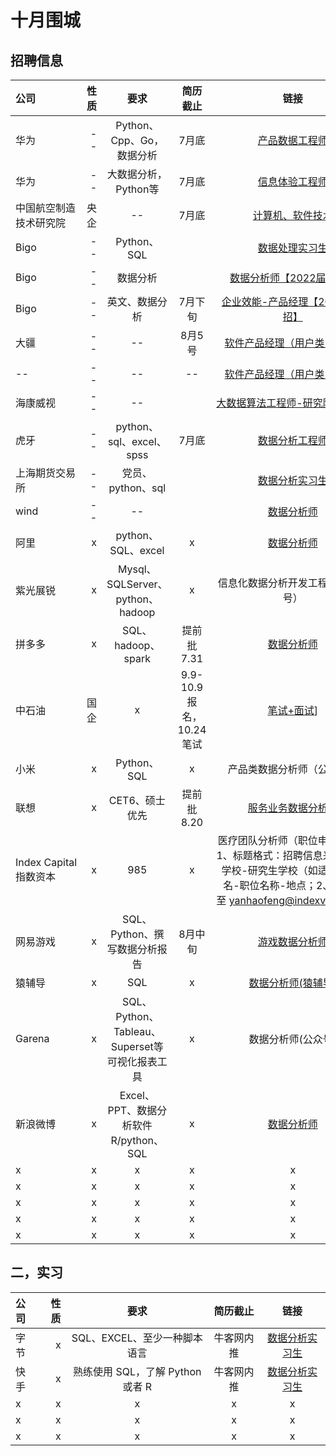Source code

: # 十月围城
## 招聘信息

| 公司 | 性质 | 要求 |简历截止|链接|
| :-----| ----: | :----: |:----:|:----:|
| 华为 | -- | Python、Cpp、Go，数据分析 |7月底|[产品数据工程师](https://career.huawei.com/reccampportal/portal5/campus-recruitment-detail.html?jobId=176092)|
| 华为 | -- | 大数据分析，Python等|7月底|[信息体验工程师](https://career.huawei.com/reccampportal/portal5/campus-recruitment-detail.html?jobId=176086)|
| 中国航空制造技术研究院 | 央企 | --|7月底|[计算机、软件技术](https://bamtri.zhiye.com/zpdetail/230425166#this)|
| Bigo | -- | Python、SQL||[数据处理实习生](https://campus.bigo.sg/campus_apply/bigo/1018/#/job/1704df14-8a07-4fcf-811e-f425b06b516f)|
| Bigo | -- | 数据分析||[数据分析师【2022届校招】](https://campus.bigo.sg/campus_apply/bigo/1018/#/job/0bff8206-1d0d-45d5-a614-ca75e7468994)|
| Bigo | -- | 英文、数据分析|7月下旬|[企业效能-产品经理【2022届校招】](https://campus.bigo.sg/campus_apply/bigo/1018/#/job/dca9e493-de27-46e8-88c8-b966295cfb41)|
| 大疆 | -- | -- |8月5号|[软件产品经理（用户类-北京）](https://we.dji.com/zh-CN/position/detail?positionId=1411995149232701440)
| -- | -- |-- |--|[软件产品经理（用户类-深圳）](https://we.dji.com/zh-CN/position/detail?positionId=1411994877820669952)|
| 海康威视 | -- | --||[大数据算法工程师-研究院（杭州）](https://campushr.hikvision.com/JobDetails.html?id=0312995e16964025af5a8b3d6741d81d&type=0)|
| 虎牙 | -- | python、sql、excel、spss |7月底|[数据分析工程师](https://app.mokahr.com/campus_apply/huya/4112#/job/6502d103-8f9d-4280-bf00-76332790ca25)|
| 上海期货交易所 | -- | 党员、python、sql||[数据分析实习生](https://jobs.51job.com/shanghai-pdxq/133141451.html?s=gsxq_zwlb_gsxqlb&t=17)|
| wind | -- | -- ||[数据分析师](https://www.wind.com.cn/NewSite/jd.html?id=100)|
|阿里|x|python、SQL、excel|x|[数据分析师](https://talent.alibaba.com/campus-position/12725?spm=a1z9iw.13825115.0.0.60663ae7hpcKpq)|
|紫光展锐|x|Mysql、SQLServer、python、hadoop|x|信息化数据分析开发工程师（公众号）|
|拼多多|x|SQL、hadoop、spark|提前批7.31|[数据分析师](https://careers.pinduoduo.com/campus/grad/detail?positionId=64e7a8fa-679c-4e3f-99fa-33e9c5dabc33)|
|中石油|国企|x|9.9-10.9报名，10.24笔试|[笔试+面试](http://www.cnpc.com.cn/cnpc/jrwm/jrwm_index.shtml)]|
|小米|x|Python、SQL|x|产品类数据分析师（公众号）|
|联想|x|CET6、硕士优先|提前批8.20|[服务业务数据分析师](https://talent.lenovo.com.cn/joblist?apply_to=campus)|
|Index Capital指数资本|x|985|x|医疗团队分析师（职位申请方法：1、标题格式：招聘信息来源-本科学校-研究生学校（如适用）-姓名-职位名称-地点；2、简历发至 yanhaofeng@indexvc.com。）|
|网易游戏|x|SQL、Python、撰写数据分析报告|8月中旬|[游戏数据分析师](https://game.campus.163.com/position-detail/348)|
|猿辅导|x|SQL|x|[数据分析师(猿辅导)](http://hr.yuanfudao.com/campus_apply/fenbi/28/#/job/f28445a7-902e-4e96-bc63-f9c1ab45e086)|
|Garena |x|SQL、Python、Tableau、Superset等可视化报表工具|x|数据分析师(公众号)|
|新浪微博|x|Excel、PPT、数据分析软件R/python、SQL|x|[数据分析师](https://career.sina.com.cn/portal/portalposition/detail?id=2524)|
|x|x|x|x|x|
|x|x|x|x|x|
|x|x|x|x|x|
|x|x|x|x|x|
|x|x|x|x|x|
## 二，实习
| 公司 | 性质 | 要求 |简历截止|链接|
| :-----| ----: | :----: |:----:|:----:|
|字节|x|SQL、EXCEL、至少一种脚本语言|牛客网内推|[数据分析实习生](https://jobs.bytedance.com/referral/pc/position?keywords=%E6%95%B0%E6%8D%AE&category=&location=CT_11&project=&type=3&job_hot_flag=&current=1&limit=10&token=MzsxNjIxNDg2MDgzMDE0OzY5MjE1MTI4OTY5NzUzNDEwNjM7MA)|
|快手|x|熟练使用 SQL，了解 Python 或者 R|牛客网内推|[数据分析实习生](https://zhaopin.kuaishou.cn/recruit/e/#/official/trainee/?workLocationCode=Beijing&pageNum=1&name=%E6%95%B0%E6%8D%AE)|
|x|x|x|x|x|
|x|x|x|x|x|
|x|x|x|x|x|
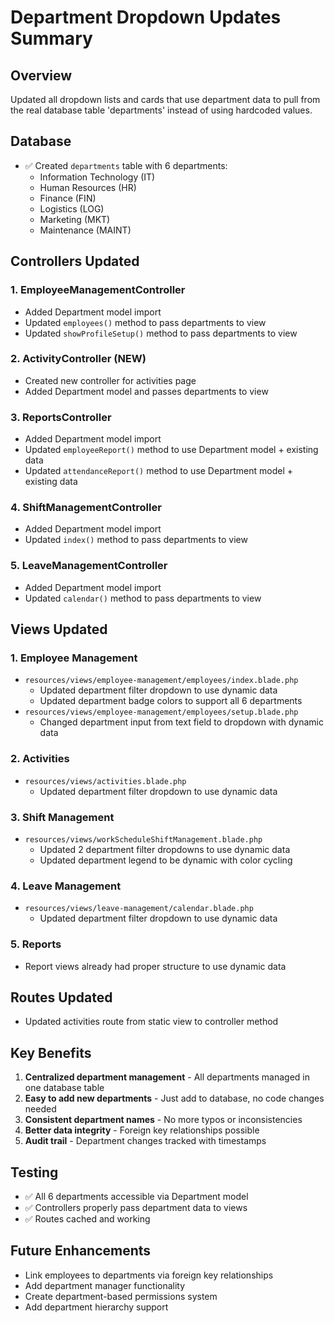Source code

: # Department Dropdown Updates Summary

## Overview
Updated all dropdown lists and cards that use department data to pull from the real database table 'departments' instead of using hardcoded values.

## Database
- ✅ Created `departments` table with 6 departments:
  - Information Technology (IT)
  - Human Resources (HR) 
  - Finance (FIN)
  - Logistics (LOG)
  - Marketing (MKT)
  - Maintenance (MAINT)

## Controllers Updated

### 1. EmployeeManagementController
- Added Department model import
- Updated `employees()` method to pass departments to view
- Updated `showProfileSetup()` method to pass departments to view

### 2. ActivityController (NEW)
- Created new controller for activities page
- Added Department model and passes departments to view

### 3. ReportsController
- Added Department model import
- Updated `employeeReport()` method to use Department model + existing data
- Updated `attendanceReport()` method to use Department model + existing data

### 4. ShiftManagementController
- Added Department model import
- Updated `index()` method to pass departments to view

### 5. LeaveManagementController  
- Added Department model import
- Updated `calendar()` method to pass departments to view

## Views Updated

### 1. Employee Management
- `resources/views/employee-management/employees/index.blade.php`
  - Updated department filter dropdown to use dynamic data
  - Updated department badge colors to support all 6 departments
- `resources/views/employee-management/employees/setup.blade.php`
  - Changed department input from text field to dropdown with dynamic data

### 2. Activities
- `resources/views/activities.blade.php`
  - Updated department filter dropdown to use dynamic data

### 3. Shift Management
- `resources/views/workScheduleShiftManagement.blade.php`
  - Updated 2 department filter dropdowns to use dynamic data
  - Updated department legend to be dynamic with color cycling

### 4. Leave Management
- `resources/views/leave-management/calendar.blade.php`
  - Updated department filter dropdown to use dynamic data

### 5. Reports
- Report views already had proper structure to use dynamic data

## Routes Updated
- Updated activities route from static view to controller method

## Key Benefits
1. **Centralized department management** - All departments managed in one database table
2. **Easy to add new departments** - Just add to database, no code changes needed
3. **Consistent department names** - No more typos or inconsistencies
4. **Better data integrity** - Foreign key relationships possible
5. **Audit trail** - Department changes tracked with timestamps

## Testing
- ✅ All 6 departments accessible via Department model
- ✅ Controllers properly pass department data to views  
- ✅ Routes cached and working

## Future Enhancements
- Link employees to departments via foreign key relationships
- Add department manager functionality
- Create department-based permissions system
- Add department hierarchy support
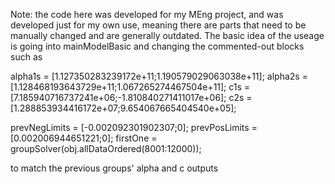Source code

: Note: the code here was developed for my MEng project, and was developed just for my own use, meaning there are parts that need to be manually changed and are generally outdated. 
The basic idea of the useage is going into mainModelBasic and changing the commented-out blocks such as 

alpha1s = [1.127350283239172e+11;1.190579029063038e+11];
alpha2s = [1.128468193643729e+11;1.067265274467504e+11];
c1s = [7.185940716737241e+06;-1.810840271411017e+06];
c2s = [1.288853934416172e+07;9.654067665404540e+05];

prevNegLimits = [-0.002092301902307;0];
prevPosLimits = [0.002006944651221;0];
firstOne = groupSolver(obj.allDataOrdered(8001:12000));

to match the previous groups' alpha and c outputs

──────────────────────────────

#### [Task brief]
There is a line with "- Updated 2" and a line with "- Add department manager functionality" above. Copy exactly those two lines and all lines between them, with nothing else.

#### [Exercise solution]
  - Updated 2 department filter dropdowns to use dynamic data
  - Updated department legend to be dynamic with color cycling

### 4. Leave Management
- `resources/views/leave-management/calendar.blade.php`
  - Updated department filter dropdown to use dynamic data

### 5. Reports
- Report views already had proper structure to use dynamic data

## Routes Updated
- Updated activities route from static view to controller method

## Key Benefits
1. **Centralized department management** - All departments managed in one database table
2. **Easy to add new departments** - Just add to database, no code changes needed
3. **Consistent department names** - No more typos or inconsistencies
4. **Better data integrity** - Foreign key relationships possible
5. **Audit trail** - Department changes tracked with timestamps

## Testing
- ✅ All 6 departments accessible via Department model
- ✅ Controllers properly pass department data to views  
- ✅ Routes cached and working

## Future Enhancements
- Link employees to departments via foreign key relationships
- Add department manager functionality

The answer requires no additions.